Saved entries
....
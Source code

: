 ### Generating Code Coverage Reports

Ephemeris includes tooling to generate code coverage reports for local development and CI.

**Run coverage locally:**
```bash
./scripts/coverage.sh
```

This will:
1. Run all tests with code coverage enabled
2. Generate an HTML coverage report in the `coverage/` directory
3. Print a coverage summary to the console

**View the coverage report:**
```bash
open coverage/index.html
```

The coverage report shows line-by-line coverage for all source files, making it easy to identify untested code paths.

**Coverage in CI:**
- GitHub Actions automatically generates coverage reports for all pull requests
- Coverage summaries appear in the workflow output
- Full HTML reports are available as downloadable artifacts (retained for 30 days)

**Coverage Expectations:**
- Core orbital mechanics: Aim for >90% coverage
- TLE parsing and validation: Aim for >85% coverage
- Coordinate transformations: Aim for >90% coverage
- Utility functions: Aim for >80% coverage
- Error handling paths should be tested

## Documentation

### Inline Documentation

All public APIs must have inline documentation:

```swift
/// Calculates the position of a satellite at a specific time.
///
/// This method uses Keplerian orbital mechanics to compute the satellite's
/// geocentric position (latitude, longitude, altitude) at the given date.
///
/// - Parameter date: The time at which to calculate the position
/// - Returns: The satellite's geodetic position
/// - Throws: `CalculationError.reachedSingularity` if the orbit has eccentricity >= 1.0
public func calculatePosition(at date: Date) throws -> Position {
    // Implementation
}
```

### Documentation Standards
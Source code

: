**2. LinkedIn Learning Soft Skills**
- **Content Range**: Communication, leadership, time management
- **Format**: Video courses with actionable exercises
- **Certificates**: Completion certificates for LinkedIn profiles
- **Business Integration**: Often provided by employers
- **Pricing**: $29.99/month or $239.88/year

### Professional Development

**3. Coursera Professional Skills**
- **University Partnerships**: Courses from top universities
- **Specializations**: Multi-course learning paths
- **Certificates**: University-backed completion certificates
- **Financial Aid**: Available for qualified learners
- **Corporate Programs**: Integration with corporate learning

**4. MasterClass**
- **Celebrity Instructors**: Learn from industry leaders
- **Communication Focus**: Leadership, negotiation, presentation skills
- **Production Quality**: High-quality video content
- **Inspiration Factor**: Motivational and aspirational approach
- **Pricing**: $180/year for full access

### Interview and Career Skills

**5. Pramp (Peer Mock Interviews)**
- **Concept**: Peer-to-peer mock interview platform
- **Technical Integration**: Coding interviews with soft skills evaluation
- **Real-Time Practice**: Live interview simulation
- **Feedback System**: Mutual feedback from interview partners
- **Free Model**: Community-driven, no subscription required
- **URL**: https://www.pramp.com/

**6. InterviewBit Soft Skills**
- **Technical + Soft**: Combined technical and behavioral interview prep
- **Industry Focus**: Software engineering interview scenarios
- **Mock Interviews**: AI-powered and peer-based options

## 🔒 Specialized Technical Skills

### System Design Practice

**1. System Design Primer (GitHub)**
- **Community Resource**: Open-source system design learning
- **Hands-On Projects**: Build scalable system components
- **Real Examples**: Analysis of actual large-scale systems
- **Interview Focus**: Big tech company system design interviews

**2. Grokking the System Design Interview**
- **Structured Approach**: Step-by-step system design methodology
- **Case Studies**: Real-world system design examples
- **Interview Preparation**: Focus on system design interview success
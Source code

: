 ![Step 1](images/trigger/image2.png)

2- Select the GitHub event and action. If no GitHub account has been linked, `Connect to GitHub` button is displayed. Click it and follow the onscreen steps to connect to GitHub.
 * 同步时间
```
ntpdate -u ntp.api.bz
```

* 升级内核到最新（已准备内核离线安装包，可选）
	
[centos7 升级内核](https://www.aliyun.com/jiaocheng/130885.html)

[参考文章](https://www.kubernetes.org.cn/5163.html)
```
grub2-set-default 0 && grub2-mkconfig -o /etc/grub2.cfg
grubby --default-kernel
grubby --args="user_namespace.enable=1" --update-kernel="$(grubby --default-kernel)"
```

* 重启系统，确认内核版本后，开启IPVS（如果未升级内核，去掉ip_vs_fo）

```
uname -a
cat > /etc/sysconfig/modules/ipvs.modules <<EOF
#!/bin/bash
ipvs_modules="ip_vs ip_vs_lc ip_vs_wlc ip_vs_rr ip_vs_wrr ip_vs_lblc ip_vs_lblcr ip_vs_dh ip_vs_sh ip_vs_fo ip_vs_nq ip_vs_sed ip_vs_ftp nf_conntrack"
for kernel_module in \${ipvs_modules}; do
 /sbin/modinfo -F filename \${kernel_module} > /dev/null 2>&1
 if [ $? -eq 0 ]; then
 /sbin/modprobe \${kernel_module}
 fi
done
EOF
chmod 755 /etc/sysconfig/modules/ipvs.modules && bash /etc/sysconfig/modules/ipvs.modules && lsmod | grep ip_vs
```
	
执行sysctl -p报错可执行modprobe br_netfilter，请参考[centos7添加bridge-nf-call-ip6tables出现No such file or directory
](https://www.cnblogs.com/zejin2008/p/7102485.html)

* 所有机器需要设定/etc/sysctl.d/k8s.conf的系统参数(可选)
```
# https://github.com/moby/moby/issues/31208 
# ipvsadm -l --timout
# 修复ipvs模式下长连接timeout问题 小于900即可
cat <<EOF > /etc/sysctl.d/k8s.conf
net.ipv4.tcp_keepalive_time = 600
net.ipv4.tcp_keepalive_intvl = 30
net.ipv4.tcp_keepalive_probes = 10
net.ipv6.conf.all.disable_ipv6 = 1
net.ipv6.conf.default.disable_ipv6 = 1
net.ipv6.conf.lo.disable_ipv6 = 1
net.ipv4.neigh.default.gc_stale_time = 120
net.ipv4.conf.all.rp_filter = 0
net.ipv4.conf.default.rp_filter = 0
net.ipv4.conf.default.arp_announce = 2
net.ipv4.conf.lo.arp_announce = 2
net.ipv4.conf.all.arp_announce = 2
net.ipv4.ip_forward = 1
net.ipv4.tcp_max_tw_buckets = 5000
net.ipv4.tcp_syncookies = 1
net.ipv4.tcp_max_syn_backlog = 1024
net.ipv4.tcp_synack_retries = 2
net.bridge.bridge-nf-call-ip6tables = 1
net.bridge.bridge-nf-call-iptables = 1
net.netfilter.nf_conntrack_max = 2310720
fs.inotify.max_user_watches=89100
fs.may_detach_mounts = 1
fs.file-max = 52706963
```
....
▶ _Task to complete_:
Would you print exactly, and only, the lines of the data above from the line with "- **Concept**: Peer-to-peer" through the line with "- **Technical +", inclusive?

▶ _Task response_:
- **Concept**: Peer-to-peer mock interview platform
- **Technical Integration**: Coding interviews with soft skills evaluation
- **Real-Time Practice**: Live interview simulation
- **Feedback System**: Mutual feedback from interview partners
- **Free Model**: Community-driven, no subscription required
- **URL**: https://www.pramp.com/

**6. InterviewBit Soft Skills**
- **Technical + Soft**: Combined technical and behavioral interview prep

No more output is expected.